One to Any: Distributed Conflict Resolution with Deep Multi-Agent Reinforcement Learning and Long Short-Term Memory
Marc Brittain, Peng Wei
Abstract
View Video Presentation: https://doi.org/10.2514/6.2021-1952.vid A novel deep multi-agent reinforcement learning framework is proposed to identify and resolve conflicts between a variable number of aircraft in a high-density, stochastic, and dynamic en route airspace sector. With a growing demand in air transportation, ensuring these dynamic systems are both safe and efficient is essential. Air traffic is becoming denser and more complex, not only in traditional airspace, but also in low altitude airspace.

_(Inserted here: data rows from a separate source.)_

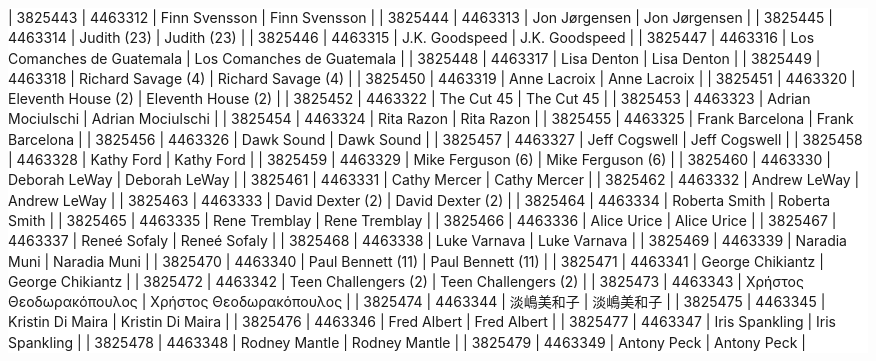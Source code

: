 | 3825443 | 4463312 | Finn Svensson | Finn Svensson |
| 3825444 | 4463313 | Jon Jørgensen | Jon Jørgensen |
| 3825445 | 4463314 | Judith (23) | Judith (23) |
| 3825446 | 4463315 | J.K. Goodspeed | J.K. Goodspeed |
| 3825447 | 4463316 | Los Comanches de Guatemala | Los Comanches de Guatemala |
| 3825448 | 4463317 | Lisa Denton | Lisa Denton |
| 3825449 | 4463318 | Richard Savage (4) | Richard Savage (4) |
| 3825450 | 4463319 | Anne Lacroix | Anne Lacroix |
| 3825451 | 4463320 | Eleventh House (2) | Eleventh House (2) |
| 3825452 | 4463322 | The Cut 45 | The Cut 45 |
| 3825453 | 4463323 | Adrian Mociulschi | Adrian Mociulschi |
| 3825454 | 4463324 | Rita Razon | Rita Razon |
| 3825455 | 4463325 | Frank Barcelona | Frank Barcelona |
| 3825456 | 4463326 | Dawk Sound | Dawk Sound |
| 3825457 | 4463327 | Jeff Cogswell | Jeff Cogswell |
| 3825458 | 4463328 | Kathy Ford | Kathy Ford |
| 3825459 | 4463329 | Mike Ferguson (6) | Mike Ferguson (6) |
| 3825460 | 4463330 | Deborah LeWay | Deborah LeWay |
| 3825461 | 4463331 | Cathy Mercer | Cathy Mercer |
| 3825462 | 4463332 | Andrew LeWay | Andrew LeWay |
| 3825463 | 4463333 | David Dexter (2) | David Dexter (2) |
| 3825464 | 4463334 | Roberta Smith | Roberta Smith |
| 3825465 | 4463335 | Rene Tremblay | Rene Tremblay |
| 3825466 | 4463336 | Alice Urice | Alice Urice |
| 3825467 | 4463337 | Reneé Sofaly | Reneé Sofaly |
| 3825468 | 4463338 | Luke Varnava | Luke Varnava |
| 3825469 | 4463339 | Naradia Muni | Naradia Muni |
| 3825470 | 4463340 | Paul Bennett (11) | Paul Bennett (11) |
| 3825471 | 4463341 | George Chikiantz | George Chikiantz |
| 3825472 | 4463342 | Teen Challengers (2) | Teen Challengers (2) |
| 3825473 | 4463343 | Χρήστος Θεοδωρακόπουλος | Χρήστος Θεοδωρακόπουλος |
| 3825474 | 4463344 | 淡嶋美和子 | 淡嶋美和子 |
| 3825475 | 4463345 | Kristin Di Maira | Kristin Di Maira |
| 3825476 | 4463346 | Fred Albert | Fred Albert |
| 3825477 | 4463347 | Iris Spankling | Iris Spankling |
| 3825478 | 4463348 | Rodney Mantle | Rodney Mantle |
| 3825479 | 4463349 | Antony Peck | Antony Peck |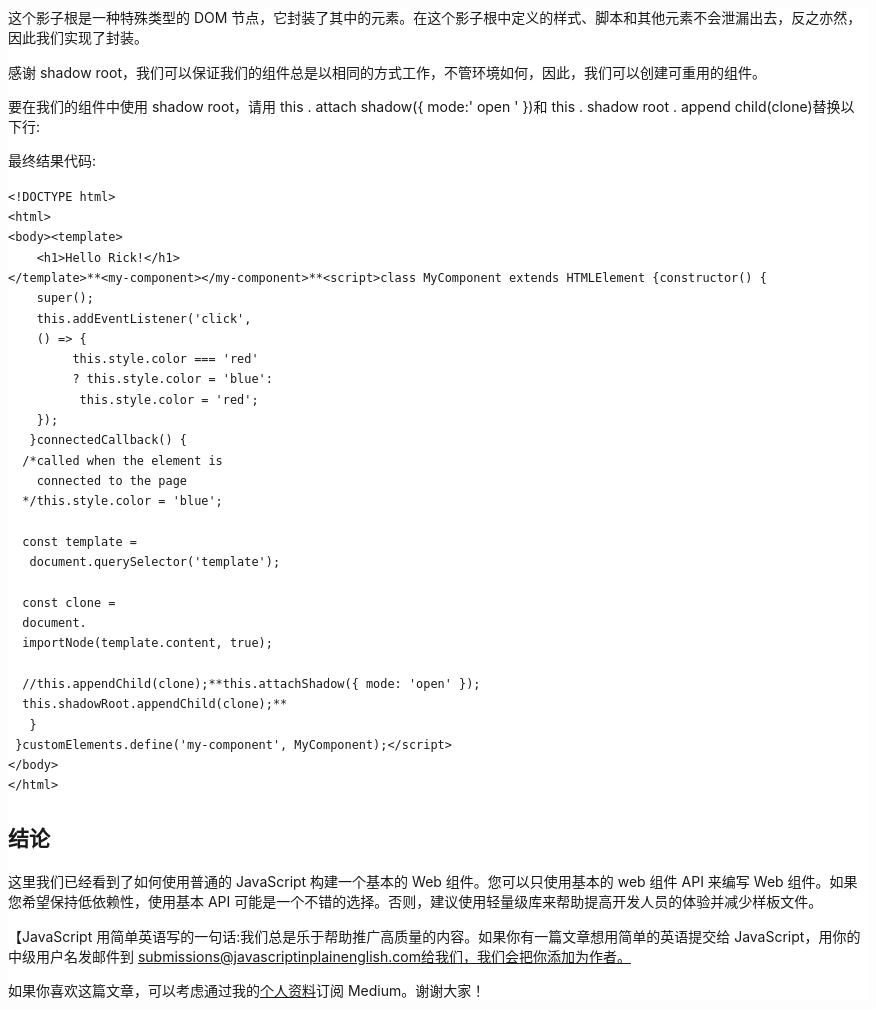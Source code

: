 这个影子根是一种特殊类型的 DOM 节点，它封装了其中的元素。在这个影子根中定义的样式、脚本和其他元素不会泄漏出去，反之亦然，因此我们实现了封装。

感谢 shadow root，我们可以保证我们的组件总是以相同的方式工作，不管环境如何，因此，我们可以创建可重用的组件。

要在我们的组件中使用 shadow root，请用 this . attach shadow({ mode:' open ' })和 this . shadow root . append child(clone)替换以下行:

最终结果代码:

```
<!DOCTYPE html>
<html>
<body><template>
    <h1>Hello Rick!</h1>
</template>**<my-component></my-component>**<script>class MyComponent extends HTMLElement {constructor() {
    super();
    this.addEventListener('click',
    () => {
         this.style.color === 'red'
         ? this.style.color = 'blue':
          this.style.color = 'red';
    });
   }connectedCallback() {
  /*called when the element is 
    connected to the page
  */this.style.color = 'blue';

  const template = 
   document.querySelector('template');

  const clone =    
  document.
  importNode(template.content, true);

  //this.appendChild(clone);**this.attachShadow({ mode: 'open' });         
  this.shadowRoot.appendChild(clone);** 
   }
 }customElements.define('my-component', MyComponent);</script>
</body>
</html>
```

## 结论

这里我们已经看到了如何使用普通的 JavaScript 构建一个基本的 Web 组件。您可以只使用基本的 web 组件 API 来编写 Web 组件。如果您希望保持低依赖性，使用基本 API 可能是一个不错的选择。否则，建议使用轻量级库来帮助提高开发人员的体验并减少样板文件。

【JavaScript 用简单英语写的一句话:我们总是乐于帮助推广高质量的内容。如果你有一篇文章想用简单的英语提交给 JavaScript，用你的中级用户名发邮件到 submissions@javascriptinplainenglish.com[给我们，我们会把你添加为作者。](mailto:submissions@javascriptinplainenglish.com)

如果你喜欢这篇文章，可以考虑通过我的[个人资料](https://kesk.medium.com/membership)订阅 Medium。谢谢大家！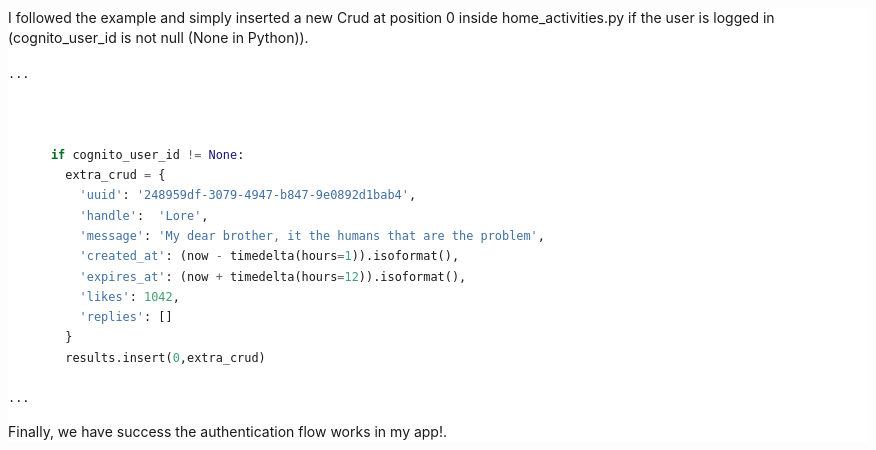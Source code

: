 I followed the example and simply inserted a new Crud at position 0 inside home_activities.py if the user is logged in (cognito_user_id is not null (None in Python)).

```python
...


      
      if cognito_user_id != None:
        extra_crud = {
          'uuid': '248959df-3079-4947-b847-9e0892d1bab4',
          'handle':  'Lore',
          'message': 'My dear brother, it the humans that are the problem',
          'created_at': (now - timedelta(hours=1)).isoformat(),
          'expires_at': (now + timedelta(hours=12)).isoformat(),
          'likes': 1042,
          'replies': []
        }
        results.insert(0,extra_crud)

...
```

Finally, we have success the authentication flow works in my app!.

Therefore, we need an autonomous air traffic control system to ensure safe separation requirements in these environments. We propose a Deep Distributed Multi-Agent Variable framework (D2MAV) that utilizes an actor-critic algorithm, Proximal Policy Optimization (PPO) that incorporates a Long Short-Term Memory (LSTM) network to encode a variable number of aircraft states into a fixed length vector. This allows the agents to have access to all aircraft information in the sector in a scalable, efficient way to achieve high traffic throughput under uncertainty. We train the agents using a centralized learning, decentralized execution scheme where one neural network is learned and shared by all agents in the environment. We evaluate our framework via simulation in the BlueSky air traffic control environment.